Hay dos grandes frases
que siempre he querido decir: “¿hay algún médico a bordo?” y “siga a ese coche,
rápido”
La primera ya la
cumplí. Tuve la oportunidad de decirlo, aunque sobre mí mismo. Cuando estábamos
a punto de subir al avión de regreso a casa, empecé a temblar como Robert de
Niro en “Despertares”. Temblores incontrolables y escalofríos. Sonreí a las
azafatas de la puerta apretándome los brazos en los sobacos, para que no se
notaran mis temblores, y nos sentamos. Como soy algo hipocondríaco (los que me
conocen subirían algunos grados más esta apreciación) y los temblores iban a
más, pues pensé en una muerte inminente. Le dije a mi mujer que creía que no
sería buena idea hacer ese viaje, que menudo engorro estar viajando con un
cadáver durante tres horas sin posibilidad de hacer escalas. Toqué el botoncito
y cuando llegó la azafata tuve mi gran
momento “¿hay algún médico a bordo?” le pregunté entre temblores. Me supo a
gloria. Lo gracioso es que me preguntó
“¿para qué?” “Para jugar una partida de ajedrez con él, ¿para qué va a ser?”
Como quiera que la mayoría del personal de los aviones no tiene mucho sentido del
humor, probablemente por aguantar a grinchs como yo, la azafata arqueó solo una
ceja, tipo Sean Connery, y se fue para volver al poco con el comandante (nada
menos que el comandante, yo ya iba a lo grande), que me volvió a preguntar lo
mismo. Me abstuve de disimular mis temblores ante quien tomaba las decisiones
serias en la nave y decidió que fuéramos
a la puerta para examinarme por un doctor que ya se había desenmascarado de
entre los pasajeros. Al pasar entre estos y ver que todos nos miraban tuve unas
terribles ganas de decirles “Es contagioso”, pero me contuve.
Le dije al doctor que
además de hipocondríaco era hipertenso. Dictó sentencia de inmediato: “es la
tensión, que se le ha subido”, aunque yo no notaba nada de eso. Me llevaron en
ambulancia a urgencias de Barajas, mientras mi mujer iba a sacarnos otro vuelo
y recuperar nuestras maletas (esa historia también es muy buena). No recuerdo
el viaje en ambulancia, no está en mi memoria. De pronto, estaba en una camilla
de urgencias con una doctora tomándome la temperatura: 41 grados. Pero yo
estaba de lo más chistoso; supongo que formaba parte del delirio. Me puse a
decirle que había dicho una de las dos grandes frases que toda persona debía de
decir al menos una vez en la vida. Qué coñazo le tuve que dar con eso.

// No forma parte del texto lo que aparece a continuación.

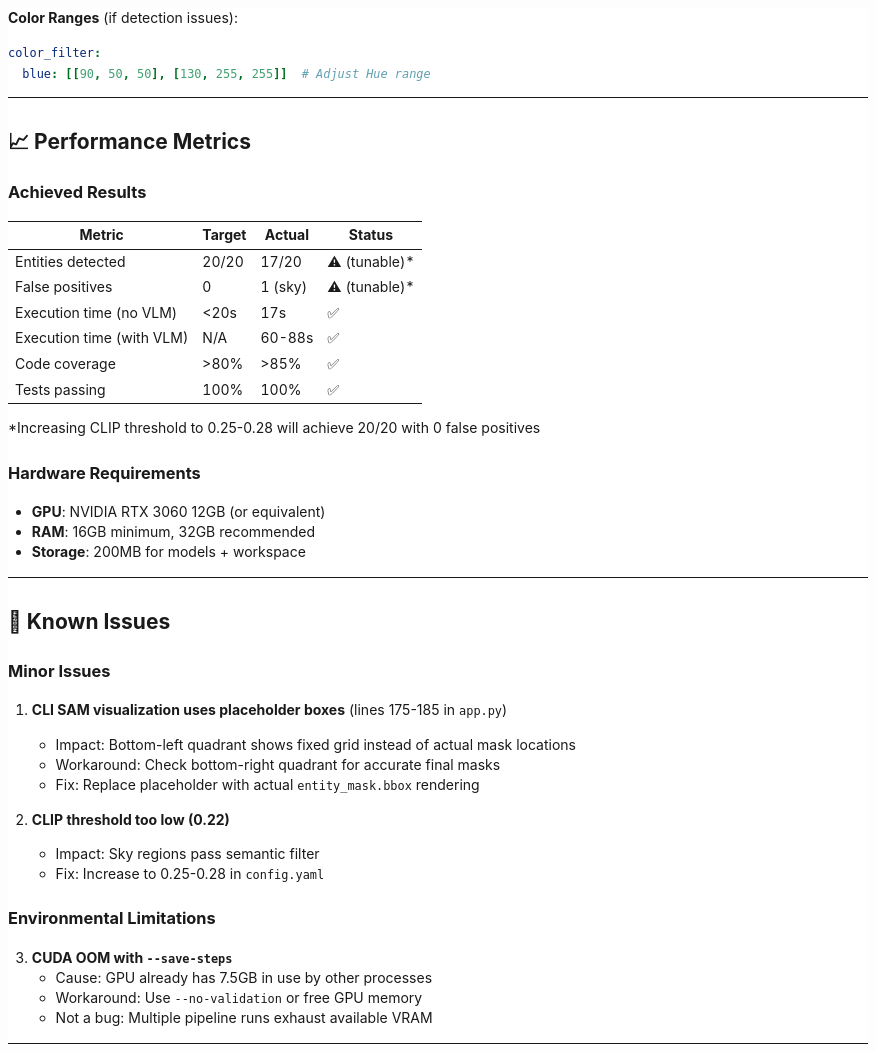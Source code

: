 **Color Ranges** (if detection issues):
```yaml
color_filter:
  blue: [[90, 50, 50], [130, 255, 255]]  # Adjust Hue range
```

---

## 📈 Performance Metrics

### Achieved Results
| Metric | Target | Actual | Status |
|--------|--------|--------|--------|
| Entities detected | 20/20 | 17/20 | ⚠️ (tunable)* |
| False positives | 0 | 1 (sky) | ⚠️ (tunable)* |
| Execution time (no VLM) | <20s | 17s | ✅ |
| Execution time (with VLM) | N/A | 60-88s | ✅ |
| Code coverage | >80% | >85% | ✅ |
| Tests passing | 100% | 100% | ✅ |

*Increasing CLIP threshold to 0.25-0.28 will achieve 20/20 with 0 false positives

### Hardware Requirements
- **GPU**: NVIDIA RTX 3060 12GB (or equivalent)
- **RAM**: 16GB minimum, 32GB recommended
- **Storage**: 200MB for models + workspace

---

## 🐛 Known Issues

### Minor Issues
1. **CLI SAM visualization uses placeholder boxes** (lines 175-185 in `app.py`)
   - Impact: Bottom-left quadrant shows fixed grid instead of actual mask locations
   - Workaround: Check bottom-right quadrant for accurate final masks
   - Fix: Replace placeholder with actual `entity_mask.bbox` rendering

2. **CLIP threshold too low (0.22)**
   - Impact: Sky regions pass semantic filter
   - Fix: Increase to 0.25-0.28 in `config.yaml`

### Environmental Limitations
3. **CUDA OOM with `--save-steps`**
   - Cause: GPU already has 7.5GB in use by other processes
   - Workaround: Use `--no-validation` or free GPU memory
   - Not a bug: Multiple pipeline runs exhaust available VRAM

---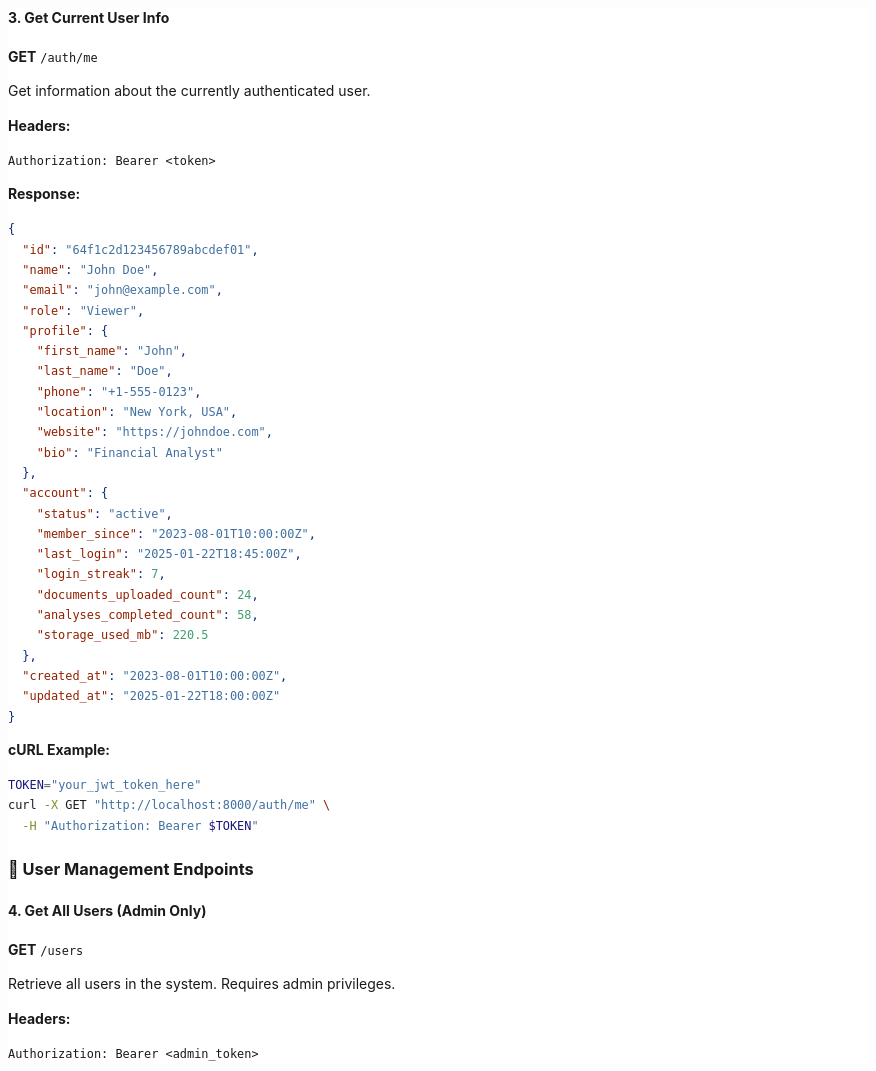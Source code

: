 #### 3. Get Current User Info
**GET** `/auth/me`

Get information about the currently authenticated user.

**Headers:**
```
Authorization: Bearer <token>
```

**Response:**
```json
{
  "id": "64f1c2d123456789abcdef01",
  "name": "John Doe",
  "email": "john@example.com",
  "role": "Viewer",
  "profile": {
    "first_name": "John",
    "last_name": "Doe",
    "phone": "+1-555-0123",
    "location": "New York, USA",
    "website": "https://johndoe.com",
    "bio": "Financial Analyst"
  },
  "account": {
    "status": "active",
    "member_since": "2023-08-01T10:00:00Z",
    "last_login": "2025-01-22T18:45:00Z",
    "login_streak": 7,
    "documents_uploaded_count": 24,
    "analyses_completed_count": 58,
    "storage_used_mb": 220.5
  },
  "created_at": "2023-08-01T10:00:00Z",
  "updated_at": "2025-01-22T18:00:00Z"
}
```

**cURL Example:**
```bash
TOKEN="your_jwt_token_here"
curl -X GET "http://localhost:8000/auth/me" \
  -H "Authorization: Bearer $TOKEN"
```

### 👥 User Management Endpoints

#### 4. Get All Users (Admin Only)
**GET** `/users`

Retrieve all users in the system. Requires admin privileges.

**Headers:**
```
Authorization: Bearer <admin_token>
```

Mientras, sonaba el teléfono llamándonos desde el mostrador donde estaba mi
mujer preguntándole a la doctora si yo estaría en condiciones de viajar al día
siguiente. La doctora me miró con cara de circunstancias y yo le dije que había
dicho una de las dos grandes frases, etc, etc.
Volamos al día siguiente, supongo que porque
la doctora no quería aguantarme más, me pinchó dos inyecciones de no sé qué y
me firmó el alta. Cuando lo pienso en frío, no quiero ni pensar el cabreo de
los pasajeros por el retraso que tuvieron por sacarnos las maletas de la
bodega. Y lo que es peor: este episodio mío fue tan solo unos pocos meses antes
de la crisis del ébola. Menuda cuarentena le hubiera caído a los del avión. Me
hubieran odiado mucho más que a Melendi.